OXFORD NANOPORE’S MinION is a tiny but powerful device. When a hotel worker in Sydney tested positive for covid-19 in March last year, the portable DNA sequencer traced the infection to a flight attendant for an American airline, avoiding a general lockdown. The success of biotech firms—another celebrity is BioNTech, of Covid-19 vaccine fame—is sucking capital into life sciences. When such companies expand, they do so not with offices or shops but by means of white-walled, shiny-surfaced scientific laboratories.

Commercial-property investors have long banked on offices, retail and industrial buildings. Less conventional assets like mobile-phone towers were the preserve of specialists. Now the big guns of real estate are competing over them too. Thus laboratory space has become commercial real-estate’s hottest property, along with other facilities that power the digital economy. Data centres and infrastructure that connect smartphones are booming.

The investors’ motivation is clear. The pandemic convulsed commercial-property prices globally. American retailers closed nearly 15,000 shops in 2020. By mid-October, with people attached to remote work, offices were only a third full. The risk profile of some conventional property assets has deteriorated sharply.

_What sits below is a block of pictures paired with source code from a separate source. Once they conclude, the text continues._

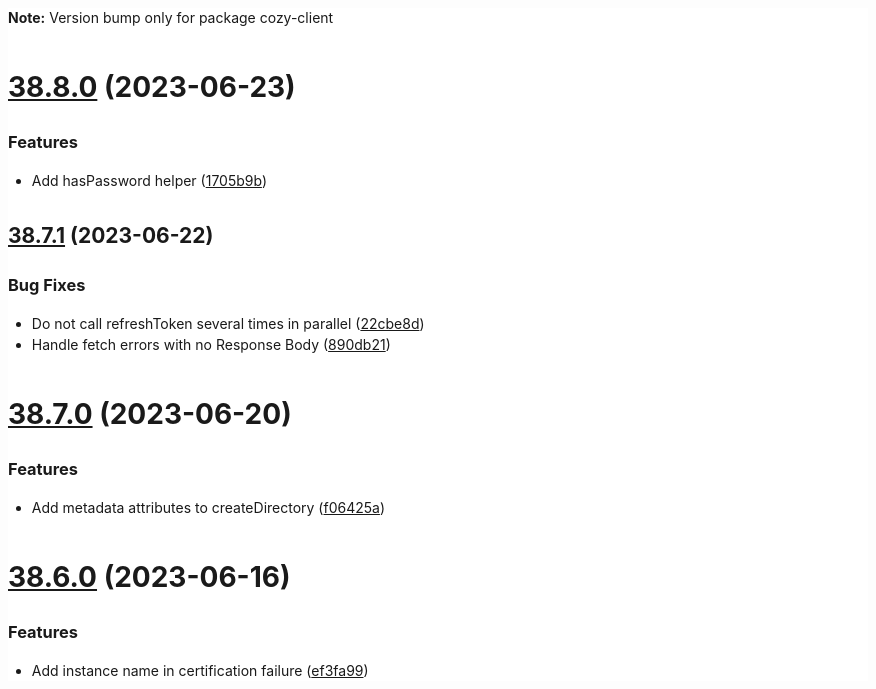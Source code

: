 **Note:** Version bump only for package cozy-client





# [38.8.0](https://github.com/cozy/cozy-client/compare/v38.7.1...v38.8.0) (2023-06-23)


### Features

* Add hasPassword helper ([1705b9b](https://github.com/cozy/cozy-client/commit/1705b9b745bb480f2ed9d81cdd5b176532a4aab1))





## [38.7.1](https://github.com/cozy/cozy-client/compare/v38.7.0...v38.7.1) (2023-06-22)


### Bug Fixes

* Do not call refreshToken several times in parallel ([22cbe8d](https://github.com/cozy/cozy-client/commit/22cbe8dd77cd2c3661735689fb08ef0375e964ba))
* Handle fetch errors with no Response Body ([890db21](https://github.com/cozy/cozy-client/commit/890db211d2b976cea82934b90e58ec154ef1e13b))





# [38.7.0](https://github.com/cozy/cozy-client/compare/v38.6.0...v38.7.0) (2023-06-20)


### Features

* Add metadata attributes to createDirectory ([f06425a](https://github.com/cozy/cozy-client/commit/f06425a9e05cbba80c4dd9f703dffba19583e5bb))





# [38.6.0](https://github.com/cozy/cozy-client/compare/v38.5.1...v38.6.0) (2023-06-16)


### Features

* Add instance name in certification failure ([ef3fa99](https://github.com/cozy/cozy-client/commit/ef3fa996e7fd6351706dc135a728265f34257bd5))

In contrast, demand for assets like labs and data centres has never been stronger—a trend visible before the coronavirus began to spread. As rent collections for shops and restaurants plummeted last year, data traffic from virtual meetings and online shopping exploded. Companies that use the underlying data centres and mobile towers are demanding more of them. These digital-economy winners look as safe as houses.

The shift is reflected in the changing make-up of America’s ten largest real-estate investment trusts (REITS). A decade ago the most valuable such vehicle was Simon Property Group, the country’s biggest mall owner. Today it is American Tower, a fast-expanding owner of tens of thousands of phone masts around the world. Five of the top ten REITS currently manage either data centres or mobile towers.

The loudest buzz currently surrounds life-sciences and lab space. Investors are flooding the health-care sector with capital. Drug makers, medical-equipment manufacturers and other life-sciences firms have raised a record $103bn in venture capital so far this year, up from $63bn in 2019, according to JLL, a …….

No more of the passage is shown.